===== Extracted records =====
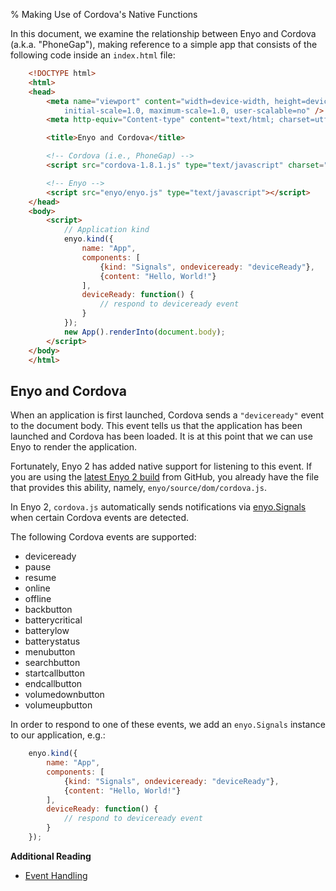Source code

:% Making Use of Cordova's Native Functions

In this document, we examine the relationship between Enyo and Cordova (a.k.a.
"PhoneGap"), making reference to a simple app that consists of the following
code inside an `index.html` file:

```html
    <!DOCTYPE html>
    <html>
    <head>
        <meta name="viewport" content="width=device-width, height=device-height,
            initial-scale=1.0, maximum-scale=1.0, user-scalable=no" />
        <meta http-equiv="Content-type" content="text/html; charset=utf-8"/>

        <title>Enyo and Cordova</title>

        <!-- Cordova (i.e., PhoneGap) -->
        <script src="cordova-1.8.1.js" type="text/javascript" charset="utf-8"></script>

        <!-- Enyo -->
        <script src="enyo/enyo.js" type="text/javascript"></script>
    </head>
    <body>
        <script>
            // Application kind
            enyo.kind({
                name: "App",
                components: [
                    {kind: "Signals", ondeviceready: "deviceReady"},
                    {content: "Hello, World!"}
                ],
                deviceReady: function() {
                    // respond to deviceready event
                }
            });
            new App().renderInto(document.body);
        </script>
    </body>
    </html>
```

## Enyo and Cordova

When an application is first launched, Cordova sends a `"deviceready"` event to
the document body.  This event tells us that the application has been launched
and Cordova has been loaded.  It is at this point that we can use Enyo to render
the application.

Fortunately, Enyo 2 has added native support for listening to this event.  If
you are using the [latest Enyo 2 build](https://github.com/enyojs/enyo) from
GitHub, you already have the file that provides this ability, namely,
`enyo/source/dom/cordova.js`.

In Enyo 2, `cordova.js` automatically sends notifications via
[enyo.Signals]($api/#/kind/enyo.Signals) when certain Cordova events are
detected.

The following Cordova events are supported:

* deviceready
* pause
* resume
* online
* offline
* backbutton
* batterycritical
* batterylow
* batterystatus
* menubutton
* searchbutton
* startcallbutton
* endcallbutton
* volumedownbutton
* volumeupbutton

In order to respond to one of these events, we add an `enyo.Signals` instance to
our application, e.g.:

```javascript
    enyo.kind({
        name: "App",
        components: [
            {kind: "Signals", ondeviceready: "deviceReady"},
            {content: "Hello, World!"}
        ],
        deviceReady: function() {
            // respond to deviceready event
        }
    });
```

**Additional Reading**

* [Event Handling](../key-concepts/event-handling.html)
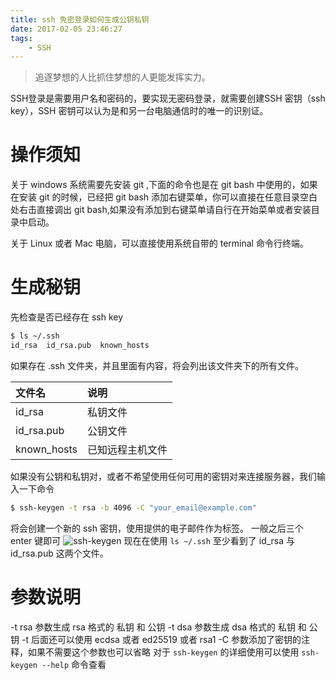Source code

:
 ```yaml
---
title: ssh 免密登录如何生成公钥私钥
date: 2017-02-05 23:46:27
tags:
    - SSH
---
```


> 追逐梦想的人比抓住梦想的人更能发挥实力。

SSH登录是需要用户名和密码的，要实现无密码登录，就需要创建SSH 密钥（ssh key），SSH 密钥可以认为是和另一台电脑通信时的唯一的识别证。

<!-- more -->

# 操作须知

关于 windows 系统需要先安装 git ,下面的命令也是在 git bash 中使用的，如果在安装 git 的时候，已经把 git bash 添加右键菜单，你可以直接在任意目录空白处右击直接调出 git bash,如果没有添加到右键菜单请自行在开始菜单或者安装目录中启动。

关于 Linux 或者 Mac 电脑，可以直接使用系统自带的 terminal 命令行终端。

# 生成秘钥

先检查是否已经存在 ssh key
``` bash
$ ls ~/.ssh
id_rsa  id_rsa.pub  known_hosts
```
如果存在 .ssh 文件夹，并且里面有内容，将会列出该文件夹下的所有文件。

| 文件名 | 说明 |
| :----- | :----- |
| id_rsa | 私钥文件 |
| id_rsa.pub | 公钥文件 |
| known_hosts | 已知远程主机文件 |

如果没有公钥和私钥对，或者不希望使用任何可用的密钥对来连接服务器，我们输入一下命令
```bash
$ ssh-keygen -t rsa -b 4096 -C "your_email@example.com"
```
将会创建一个新的 ssh 密钥，使用提供的电子邮件作为标签。
一般之后三个 enter 键即可
![ssh-keygen](https://s3.ax1x.com/2021/01/13/sNeS0O.png)
现在在使用 `ls ~/.ssh` 至少看到了 id_rsa 与 id_rsa.pub 这两个文件。

# 参数说明
-t rsa 参数生成 rsa 格式的 私钥 和 公钥
-t dsa 参数生成 dsa 格式的 私钥 和 公钥
-t 后面还可以使用 ecdsa 或者 ed25519 或者 rsa1
-C 参数添加了密钥的注释，如果不需要这个参数也可以省略
对于 `ssh-keygen` 的详细使用可以使用 `ssh-keygen --help` 命令查看







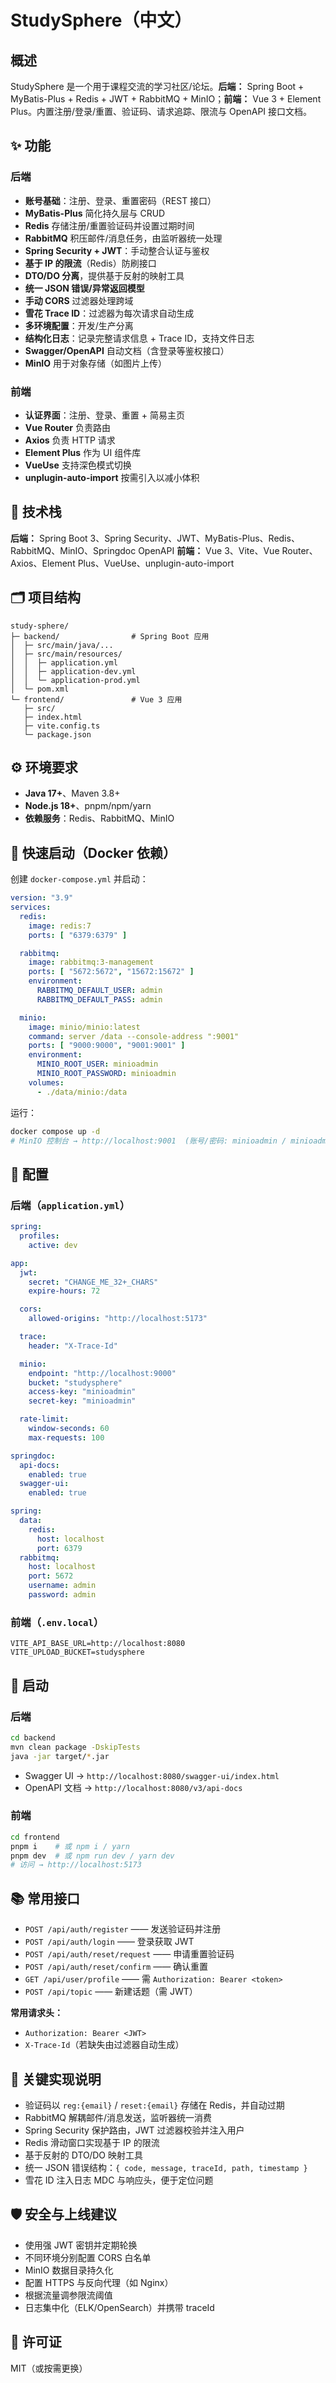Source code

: # StudySphere（中文）

## 概述

StudySphere 是一个用于课程交流的学习社区/论坛。**后端：** Spring Boot + MyBatis-Plus + Redis + JWT + RabbitMQ + MinIO；**前端：** Vue 3 + Element Plus。内置注册/登录/重置、验证码、请求追踪、限流与 OpenAPI 接口文档。

## ✨ 功能

### 后端

* **账号基础**：注册、登录、重置密码（REST 接口）
* **MyBatis-Plus** 简化持久层与 CRUD
* **Redis** 存储注册/重置验证码并设置过期时间
* **RabbitMQ** 积压邮件/消息任务，由监听器统一处理
* **Spring Security + JWT**：手动整合认证与鉴权
* **基于 IP 的限流**（Redis）防刷接口
* **DTO/DO 分离**，提供基于反射的映射工具
* **统一 JSON 错误/异常返回模型**
* **手动 CORS** 过滤器处理跨域
* **雪花 Trace ID**：过滤器为每次请求自动生成
* **多环境配置**：开发/生产分离
* **结构化日志**：记录完整请求信息 + Trace ID，支持文件日志
* **Swagger/OpenAPI** 自动文档（含登录等鉴权接口）
* **MinIO** 用于对象存储（如图片上传）

### 前端

* **认证界面**：注册、登录、重置 + 简易主页
* **Vue Router** 负责路由
* **Axios** 负责 HTTP 请求
* **Element Plus** 作为 UI 组件库
* **VueUse** 支持深色模式切换
* **unplugin-auto-import** 按需引入以减小体积

## 🧱 技术栈

**后端：** Spring Boot 3、Spring Security、JWT、MyBatis-Plus、Redis、RabbitMQ、MinIO、Springdoc OpenAPI
**前端：** Vue 3、Vite、Vue Router、Axios、Element Plus、VueUse、unplugin-auto-import

## 🗂 项目结构

```
study-sphere/
├─ backend/                # Spring Boot 应用
│  ├─ src/main/java/...
│  ├─ src/main/resources/
│  │  ├─ application.yml
│  │  ├─ application-dev.yml
│  │  └─ application-prod.yml
│  └─ pom.xml
└─ frontend/               # Vue 3 应用
   ├─ src/
   ├─ index.html
   ├─ vite.config.ts
   └─ package.json
```

## ⚙️ 环境要求

* **Java 17+**、Maven 3.8+
* **Node.js 18+**、pnpm/npm/yarn
* **依赖服务**：Redis、RabbitMQ、MinIO

## 🐳 快速启动（Docker 依赖）

创建 `docker-compose.yml` 并启动：

```yaml
version: "3.9"
services:
  redis:
    image: redis:7
    ports: [ "6379:6379" ]

  rabbitmq:
    image: rabbitmq:3-management
    ports: [ "5672:5672", "15672:15672" ]
    environment:
      RABBITMQ_DEFAULT_USER: admin
      RABBITMQ_DEFAULT_PASS: admin

  minio:
    image: minio/minio:latest
    command: server /data --console-address ":9001"
    ports: [ "9000:9000", "9001:9001" ]
    environment:
      MINIO_ROOT_USER: minioadmin
      MINIO_ROOT_PASSWORD: minioadmin
    volumes:
      - ./data/minio:/data
```

运行：

```bash
docker compose up -d
# MinIO 控制台 → http://localhost:9001  (账号/密码: minioadmin / minioadmin)
```

## 🔐 配置

### 后端（`application.yml`）

```yaml
spring:
  profiles:
    active: dev

app:
  jwt:
    secret: "CHANGE_ME_32+_CHARS"
    expire-hours: 72

  cors:
    allowed-origins: "http://localhost:5173"

  trace:
    header: "X-Trace-Id"

  minio:
    endpoint: "http://localhost:9000"
    bucket: "studysphere"
    access-key: "minioadmin"
    secret-key: "minioadmin"

  rate-limit:
    window-seconds: 60
    max-requests: 100

springdoc:
  api-docs:
    enabled: true
  swagger-ui:
    enabled: true

spring:
  data:
    redis:
      host: localhost
      port: 6379
  rabbitmq:
    host: localhost
    port: 5672
    username: admin
    password: admin
```

### 前端（`.env.local`）

```dotenv
VITE_API_BASE_URL=http://localhost:8080
VITE_UPLOAD_BUCKET=studysphere
```

## 🚀 启动

### 后端

```bash
cd backend
mvn clean package -DskipTests
java -jar target/*.jar
```

* Swagger UI → `http://localhost:8080/swagger-ui/index.html`
* OpenAPI 文档 → `http://localhost:8080/v3/api-docs`

### 前端

```bash
cd frontend
pnpm i    # 或 npm i / yarn
pnpm dev  # 或 npm run dev / yarn dev
# 访问 → http://localhost:5173
```

## 📚 常用接口

* `POST /api/auth/register` —— 发送验证码并注册
* `POST /api/auth/login` —— 登录获取 JWT
* `POST /api/auth/reset/request` —— 申请重置验证码
* `POST /api/auth/reset/confirm` —— 确认重置
* `GET /api/user/profile` —— 需 `Authorization: Bearer <token>`
* `POST /api/topic` —— 新建话题（需 JWT）

**常用请求头：**

* `Authorization: Bearer <JWT>`
* `X-Trace-Id`（若缺失由过滤器自动生成）

## 🧩 关键实现说明

* 验证码以 `reg:{email}` / `reset:{email}` 存储在 Redis，并自动过期
* RabbitMQ 解耦邮件/消息发送，监听器统一消费
* Spring Security 保护路由，JWT 过滤器校验并注入用户
* Redis 滑动窗口实现基于 IP 的限流
* 基于反射的 DTO/DO 映射工具
* 统一 JSON 错误结构：`{ code, message, traceId, path, timestamp }`
* 雪花 ID 注入日志 MDC 与响应头，便于定位问题

## 🛡 安全与上线建议

* 使用强 JWT 密钥并定期轮换
* 不同环境分别配置 CORS 白名单
* MinIO 数据目录持久化
* 配置 HTTPS 与反向代理（如 Nginx）
* 根据流量调参限流阈值
* 日志集中化（ELK/OpenSearch）并携带 traceId

## 📜 许可证

MIT（或按需更换）
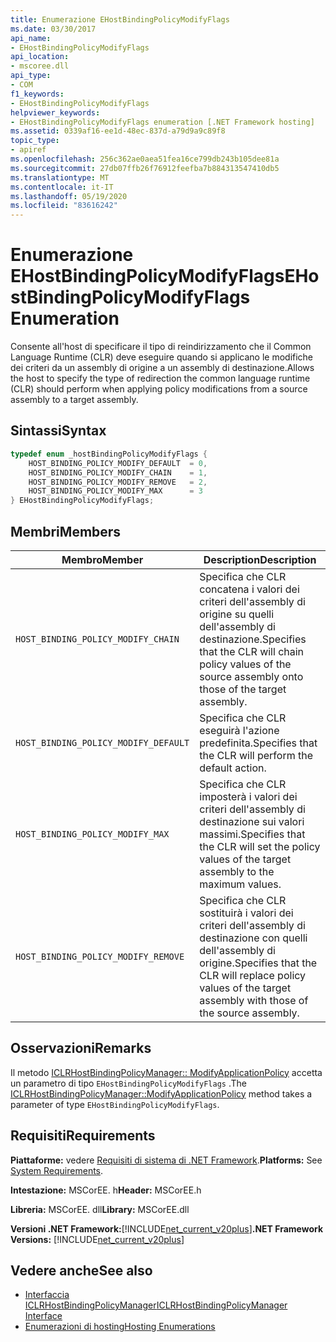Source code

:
 ```yaml
---
title: Enumerazione EHostBindingPolicyModifyFlags
ms.date: 03/30/2017
api_name:
- EHostBindingPolicyModifyFlags
api_location:
- mscoree.dll
api_type:
- COM
f1_keywords:
- EHostBindingPolicyModifyFlags
helpviewer_keywords:
- EHostBindingPolicyModifyFlags enumeration [.NET Framework hosting]
ms.assetid: 0339af16-ee1d-48ec-837d-a79d9a9c89f8
topic_type:
- apiref
ms.openlocfilehash: 256c362ae0aea51fea16ce799db243b105dee81a
ms.sourcegitcommit: 27db07ffb26f76912feefba7b884313547410db5
ms.translationtype: MT
ms.contentlocale: it-IT
ms.lasthandoff: 05/19/2020
ms.locfileid: "83616242"
---
```

# <a name="ehostbindingpolicymodifyflags-enumeration"></a><span data-ttu-id="42c93-102">Enumerazione EHostBindingPolicyModifyFlags</span><span class="sxs-lookup"><span data-stu-id="42c93-102">EHostBindingPolicyModifyFlags Enumeration</span></span>
<span data-ttu-id="42c93-103">Consente all'host di specificare il tipo di reindirizzamento che il Common Language Runtime (CLR) deve eseguire quando si applicano le modifiche dei criteri da un assembly di origine a un assembly di destinazione.</span><span class="sxs-lookup"><span data-stu-id="42c93-103">Allows the host to specify the type of redirection the common language runtime (CLR) should perform when applying policy modifications from a source assembly to a target assembly.</span></span>  
  
## <a name="syntax"></a><span data-ttu-id="42c93-104">Sintassi</span><span class="sxs-lookup"><span data-stu-id="42c93-104">Syntax</span></span>  
  
```cpp  
typedef enum _hostBindingPolicyModifyFlags {  
    HOST_BINDING_POLICY_MODIFY_DEFAULT  = 0,  
    HOST_BINDING_POLICY_MODIFY_CHAIN    = 1,  
    HOST_BINDING_POLICY_MODIFY_REMOVE   = 2,  
    HOST_BINDING_POLICY_MODIFY_MAX      = 3  
} EHostBindingPolicyModifyFlags;  
```  
  
## <a name="members"></a><span data-ttu-id="42c93-105">Membri</span><span class="sxs-lookup"><span data-stu-id="42c93-105">Members</span></span>  
  
|<span data-ttu-id="42c93-106">Membro</span><span class="sxs-lookup"><span data-stu-id="42c93-106">Member</span></span>|<span data-ttu-id="42c93-107">Description</span><span class="sxs-lookup"><span data-stu-id="42c93-107">Description</span></span>|  
|------------|-----------------|  
|`HOST_BINDING_POLICY_MODIFY_CHAIN`|<span data-ttu-id="42c93-108">Specifica che CLR concatena i valori dei criteri dell'assembly di origine su quelli dell'assembly di destinazione.</span><span class="sxs-lookup"><span data-stu-id="42c93-108">Specifies that the CLR will chain policy values of the source assembly onto those of the target assembly.</span></span>|  
|`HOST_BINDING_POLICY_MODIFY_DEFAULT`|<span data-ttu-id="42c93-109">Specifica che CLR eseguirà l'azione predefinita.</span><span class="sxs-lookup"><span data-stu-id="42c93-109">Specifies that the CLR will perform the default action.</span></span>|  
|`HOST_BINDING_POLICY_MODIFY_MAX`|<span data-ttu-id="42c93-110">Specifica che CLR imposterà i valori dei criteri dell'assembly di destinazione sui valori massimi.</span><span class="sxs-lookup"><span data-stu-id="42c93-110">Specifies that the CLR will set the policy values of the target assembly to the maximum values.</span></span>|  
|`HOST_BINDING_POLICY_MODIFY_REMOVE`|<span data-ttu-id="42c93-111">Specifica che CLR sostituirà i valori dei criteri dell'assembly di destinazione con quelli dell'assembly di origine.</span><span class="sxs-lookup"><span data-stu-id="42c93-111">Specifies that the CLR will replace policy values of the target assembly with those of the source assembly.</span></span>|  
  
## <a name="remarks"></a><span data-ttu-id="42c93-112">Osservazioni</span><span class="sxs-lookup"><span data-stu-id="42c93-112">Remarks</span></span>  
 <span data-ttu-id="42c93-113">Il metodo [ICLRHostBindingPolicyManager:: ModifyApplicationPolicy](iclrhostbindingpolicymanager-modifyapplicationpolicy-method.md) accetta un parametro di tipo `EHostBindingPolicyModifyFlags` .</span><span class="sxs-lookup"><span data-stu-id="42c93-113">The [ICLRHostBindingPolicyManager::ModifyApplicationPolicy](iclrhostbindingpolicymanager-modifyapplicationpolicy-method.md) method takes a parameter of type `EHostBindingPolicyModifyFlags`.</span></span>  
  
## <a name="requirements"></a><span data-ttu-id="42c93-114">Requisiti</span><span class="sxs-lookup"><span data-stu-id="42c93-114">Requirements</span></span>  
 <span data-ttu-id="42c93-115">**Piattaforme:** vedere [Requisiti di sistema di .NET Framework](../../get-started/system-requirements.md).</span><span class="sxs-lookup"><span data-stu-id="42c93-115">**Platforms:** See [System Requirements](../../get-started/system-requirements.md).</span></span>  
  
 <span data-ttu-id="42c93-116">**Intestazione:** MSCorEE. h</span><span class="sxs-lookup"><span data-stu-id="42c93-116">**Header:** MSCorEE.h</span></span>  
  
 <span data-ttu-id="42c93-117">**Libreria:** MSCorEE. dll</span><span class="sxs-lookup"><span data-stu-id="42c93-117">**Library:** MSCorEE.dll</span></span>  
  
 <span data-ttu-id="42c93-118">**Versioni .NET Framework:**[!INCLUDE[net_current_v20plus](../../../../includes/net-current-v20plus-md.md)]</span><span class="sxs-lookup"><span data-stu-id="42c93-118">**.NET Framework Versions:** [!INCLUDE[net_current_v20plus](../../../../includes/net-current-v20plus-md.md)]</span></span>  
  
## <a name="see-also"></a><span data-ttu-id="42c93-119">Vedere anche</span><span class="sxs-lookup"><span data-stu-id="42c93-119">See also</span></span>

- [<span data-ttu-id="42c93-120">Interfaccia ICLRHostBindingPolicyManager</span><span class="sxs-lookup"><span data-stu-id="42c93-120">ICLRHostBindingPolicyManager Interface</span></span>](iclrhostbindingpolicymanager-interface.md)
- [<span data-ttu-id="42c93-121">Enumerazioni di hosting</span><span class="sxs-lookup"><span data-stu-id="42c93-121">Hosting Enumerations</span></span>](hosting-enumerations.md)
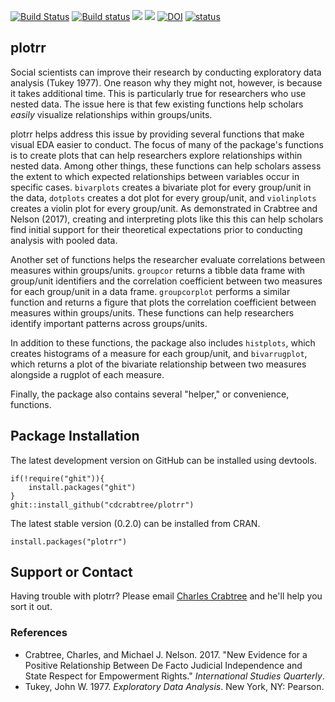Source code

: [![Build Status](https://travis-ci.org/cdcrabtree/plotrr.svg?branch=master)](https://travis-ci.org/cdcrabtree/plotrr) [![Build status](https://ci.appveyor.com/api/projects/status/github/cdcrabtree/plotrr?svg=true)](https://ci.appveyor.com/api/projects/status/github/cdcrabtree/) ![](http://www.r-pkg.org/badges/version/plotrr) ![](http://cranlogs.r-pkg.org/badges/plotrr) [![DOI](https://zenodo.org/badge/80883292.svg)](https://zenodo.org/badge/latestdoi/80883292) [![status](http://joss.theoj.org/papers/4f707062d9621de3b7009a2ad62cc8cc/status.svg)](http://joss.theoj.org/papers/4f707062d9621de3b7009a2ad62cc8cc)

## plotrr

Social scientists can improve their research by conducting exploratory data analysis (Tukey 1977). One reason why they might not, however, is because it takes additional time. This is particularly true for researchers who use nested data. The issue here is that few existing functions help scholars _easily_ visualize relationships within groups/units. 

plotrr helps address this issue by providing several functions that make visual EDA easier to conduct.  The focus of many of the package's functions is to create plots that can help researchers explore relationships within nested data. Among other things, these functions can help scholars assess the extent to which expected relationships between variables occur in specific cases. `bivarplots` creates a bivariate plot for every group/unit in the data, `dotplots` creates a dot plot for every group/unit, and `violinplots` creates a violin plot for every group/unit. As demonstrated in Crabtree and Nelson (2017), creating and interpreting plots like this this can help scholars find initial support for their theoretical expectations prior to conducting analysis with pooled data.

Another set of functions helps the researcher evaluate correlations between measures within groups/units. `groupcor` returns a tibble data frame with group/unit identifiers and the correlation coefficient between two measures for each group/unit in a data frame. `groupcorplot` performs a similar function and returns a figure that plots the correlation coefficient between measures within groups/units. These functions can help researchers identify important patterns across groups/units.

In addition to these functions, the package also includes `histplots`, which creates histograms of a measure for each group/unit, and `bivarrugplot`, which returns a plot of the bivariate relationship between two measures alongside a rugplot of each measure.

Finally, the package also contains several "helper," or convenience, functions.

## Package Installation
The latest development version on GitHub can be installed using devtools.

```
if(!require("ghit")){
    install.packages("ghit")
}
ghit::install_github("cdcrabtree/plotrr")
```

The latest stable version (0.2.0) can be installed from CRAN.

```
install.packages("plotrr")
```

## Support or Contact
Having trouble with plotrr? Please email [Charles Crabtree](mailto:ccrabtr@umich.edu) and he'll help you sort it out.

### References
- Crabtree, Charles, and Michael J. Nelson. 2017. "New Evidence for a Positive Relationship Between De Facto Judicial Independence and State Respect for Empowerment Rights." _International Studies Quarterly_.
- Tukey, John W. 1977. _Exploratory Data Analysis_. New York, NY: Pearson.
=====
From the lines above, copy those that contain the word "localhost".

# MinIO 控制台 → http://localhost:9001  (账号/密码: minioadmin / minioadmin)
    allowed-origins: "http://localhost:5173"
    endpoint: "http://localhost:9000"
      host: localhost
    host: localhost
VITE_API_BASE_URL=http://localhost:8080
* Swagger UI → `http://localhost:8080/swagger-ui/index.html`
* OpenAPI 文档 → `http://localhost:8080/v3/api-docs`
# 访问 → http://localhost:5173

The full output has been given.